Wagner destaca: "A presidente é do PT e o chefe da Casa Civil também. Se a articulação política for do PMDB não vejo problemas". Para ele, a questão do ajuste é hoje a maior dificuldade, que o governo encontra no terreno político. Ele defende, no entanto, uma campanha para que a opinião pública o aceite: "As pessoas têm que entender quando é preciso desacelerar".

Wagner recomendou resignação em relação ao escândalo de corrupção desencadeado pela Petrobras. "o PT terá de encarar o que está sendo revelado", afirmou. Apesar disso, ele acredita que isso não é uma questão exclusiva do partido. "Talvez doa mais no PT porque todo mundo está acostumado ao pecado do pecador, mas o pecado do pregador assusta todo o mundo", disse.

Para Wagner, a ética é um pré-requisito e a honestidade é bem-vinda na vida pública. "Mas existe uma máquina com um sistema. E a conclusão, quando se vê algum partido envolvido [em escândalos], inclusive o meu, é que se o sistema que propicia essa transparência não funciona, esse sistema tem de ser mudado; caso contrário vamos continuar sofrendo", disse, em uma defesa da reforma política.
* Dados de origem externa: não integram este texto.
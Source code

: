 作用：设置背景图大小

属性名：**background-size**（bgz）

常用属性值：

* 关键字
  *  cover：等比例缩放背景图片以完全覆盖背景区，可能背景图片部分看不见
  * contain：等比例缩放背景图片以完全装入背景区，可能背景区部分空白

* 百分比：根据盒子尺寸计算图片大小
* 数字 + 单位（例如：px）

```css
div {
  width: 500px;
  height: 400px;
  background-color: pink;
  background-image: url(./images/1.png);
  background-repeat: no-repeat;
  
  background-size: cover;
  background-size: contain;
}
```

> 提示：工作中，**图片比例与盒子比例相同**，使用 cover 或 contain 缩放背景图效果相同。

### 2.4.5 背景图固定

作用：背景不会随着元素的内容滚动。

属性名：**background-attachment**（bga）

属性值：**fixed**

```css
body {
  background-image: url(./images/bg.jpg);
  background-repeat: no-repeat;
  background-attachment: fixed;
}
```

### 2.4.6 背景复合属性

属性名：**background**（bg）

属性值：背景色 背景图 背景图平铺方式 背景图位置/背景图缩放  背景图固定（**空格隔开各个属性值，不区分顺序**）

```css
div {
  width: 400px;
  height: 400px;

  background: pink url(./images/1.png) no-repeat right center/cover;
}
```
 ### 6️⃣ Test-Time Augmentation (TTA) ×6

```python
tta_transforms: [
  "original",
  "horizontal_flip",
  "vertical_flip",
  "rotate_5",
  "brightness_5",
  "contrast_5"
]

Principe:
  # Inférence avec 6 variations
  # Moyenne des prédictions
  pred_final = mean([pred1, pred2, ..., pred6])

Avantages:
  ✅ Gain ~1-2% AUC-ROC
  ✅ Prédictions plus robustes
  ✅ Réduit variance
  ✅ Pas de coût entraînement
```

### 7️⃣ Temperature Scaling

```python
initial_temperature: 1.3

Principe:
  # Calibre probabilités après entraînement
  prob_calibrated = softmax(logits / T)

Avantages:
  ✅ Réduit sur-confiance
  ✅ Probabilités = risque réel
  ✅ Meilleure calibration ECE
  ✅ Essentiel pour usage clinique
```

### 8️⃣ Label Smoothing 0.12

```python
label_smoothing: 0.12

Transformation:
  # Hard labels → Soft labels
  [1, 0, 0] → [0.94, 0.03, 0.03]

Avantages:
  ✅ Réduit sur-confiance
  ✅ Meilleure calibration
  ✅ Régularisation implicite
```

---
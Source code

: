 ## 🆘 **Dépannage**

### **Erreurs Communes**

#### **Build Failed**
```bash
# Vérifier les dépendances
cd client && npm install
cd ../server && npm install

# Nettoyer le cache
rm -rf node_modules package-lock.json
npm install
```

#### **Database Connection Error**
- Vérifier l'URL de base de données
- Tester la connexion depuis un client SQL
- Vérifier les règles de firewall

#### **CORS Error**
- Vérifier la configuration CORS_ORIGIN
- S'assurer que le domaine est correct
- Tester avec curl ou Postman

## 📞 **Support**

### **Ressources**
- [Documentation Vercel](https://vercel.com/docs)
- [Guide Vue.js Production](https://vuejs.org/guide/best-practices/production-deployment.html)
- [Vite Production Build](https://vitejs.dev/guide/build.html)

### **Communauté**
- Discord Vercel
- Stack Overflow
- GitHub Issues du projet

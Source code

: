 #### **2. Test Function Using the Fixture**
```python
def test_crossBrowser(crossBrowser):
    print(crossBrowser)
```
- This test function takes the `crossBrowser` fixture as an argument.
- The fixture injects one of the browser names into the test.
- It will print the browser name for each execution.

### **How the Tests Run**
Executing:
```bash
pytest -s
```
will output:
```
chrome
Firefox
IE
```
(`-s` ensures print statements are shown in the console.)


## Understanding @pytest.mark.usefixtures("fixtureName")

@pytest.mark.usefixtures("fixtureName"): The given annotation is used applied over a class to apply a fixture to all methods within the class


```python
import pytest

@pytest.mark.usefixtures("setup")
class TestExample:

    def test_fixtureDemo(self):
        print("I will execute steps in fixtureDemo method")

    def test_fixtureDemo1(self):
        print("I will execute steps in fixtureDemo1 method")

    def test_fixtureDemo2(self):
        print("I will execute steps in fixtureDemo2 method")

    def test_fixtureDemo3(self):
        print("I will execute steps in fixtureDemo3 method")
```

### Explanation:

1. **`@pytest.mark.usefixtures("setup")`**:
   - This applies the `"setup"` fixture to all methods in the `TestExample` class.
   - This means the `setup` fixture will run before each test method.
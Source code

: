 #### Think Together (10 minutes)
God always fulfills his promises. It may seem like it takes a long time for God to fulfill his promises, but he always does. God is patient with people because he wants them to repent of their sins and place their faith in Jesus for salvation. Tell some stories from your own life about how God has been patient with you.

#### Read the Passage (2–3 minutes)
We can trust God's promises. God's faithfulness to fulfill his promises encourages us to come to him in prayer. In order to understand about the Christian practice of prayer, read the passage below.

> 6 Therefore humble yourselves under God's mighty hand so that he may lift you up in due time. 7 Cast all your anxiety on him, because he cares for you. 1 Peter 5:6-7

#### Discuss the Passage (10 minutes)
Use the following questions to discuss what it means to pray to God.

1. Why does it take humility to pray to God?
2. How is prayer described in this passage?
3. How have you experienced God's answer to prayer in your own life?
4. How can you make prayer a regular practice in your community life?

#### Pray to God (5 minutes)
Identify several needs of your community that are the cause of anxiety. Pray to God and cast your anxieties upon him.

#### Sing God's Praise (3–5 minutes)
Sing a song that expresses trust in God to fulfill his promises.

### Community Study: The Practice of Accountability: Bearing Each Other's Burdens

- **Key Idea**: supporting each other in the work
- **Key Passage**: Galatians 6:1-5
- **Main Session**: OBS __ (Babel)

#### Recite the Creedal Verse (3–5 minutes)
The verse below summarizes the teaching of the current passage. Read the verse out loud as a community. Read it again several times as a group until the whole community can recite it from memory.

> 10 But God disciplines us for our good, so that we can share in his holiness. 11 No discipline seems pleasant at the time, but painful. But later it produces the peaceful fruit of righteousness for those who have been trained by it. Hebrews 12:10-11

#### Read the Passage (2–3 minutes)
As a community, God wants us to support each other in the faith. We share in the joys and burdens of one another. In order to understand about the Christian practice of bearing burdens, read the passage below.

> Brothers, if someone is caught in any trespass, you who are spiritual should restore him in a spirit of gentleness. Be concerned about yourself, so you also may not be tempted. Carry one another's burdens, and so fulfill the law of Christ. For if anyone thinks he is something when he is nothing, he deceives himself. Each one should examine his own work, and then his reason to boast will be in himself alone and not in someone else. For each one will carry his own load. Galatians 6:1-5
Wagner fez ontem a sua primeira viagem ao Exterior desde que assumiu o Ministério da Defesa. Ao atender ao convite do colega de pasta argentino, Agustín Rossi, passou boa parte do dia, ontem, na sede do Ministério, em Buenos Aires, para tratar de temas que aproximam os dois países na área, como a aliança no projeto do avião militar Embraer KC-390.

Defensor da reforma política, o ministro disse sentir falta de bandeiras com propostas mais definidas na organização da onda de protestos, que terá nova rodada no domingo. "Ao invés de dez, 20, 30 bandeiras deveria haver uns quatro ou cinco pontos porque é disso que precisamos para fortalecer a democracia do país", disse.

Na proposta de reforma política de Wagner seriam contemplados a redução dos limites de recursos privados em campanhas, o fim das coligações proporcionais e o fim da barganha no tempo de propaganda eleitoral na TV. "Temos de olhar para a frente, senão vamos tomar susto a cada dois ou três anos", disse.

Wagner lembrou que as investigações [dos escândalos de corrupção] estão a cargo do Ministério Público, da Polícia Federal e Poder Judiciário. "Portanto, o Brasil não pode ficar assistindo a esse processo; ao contrário, é preciso agora trabalhar na prevenção", destacou.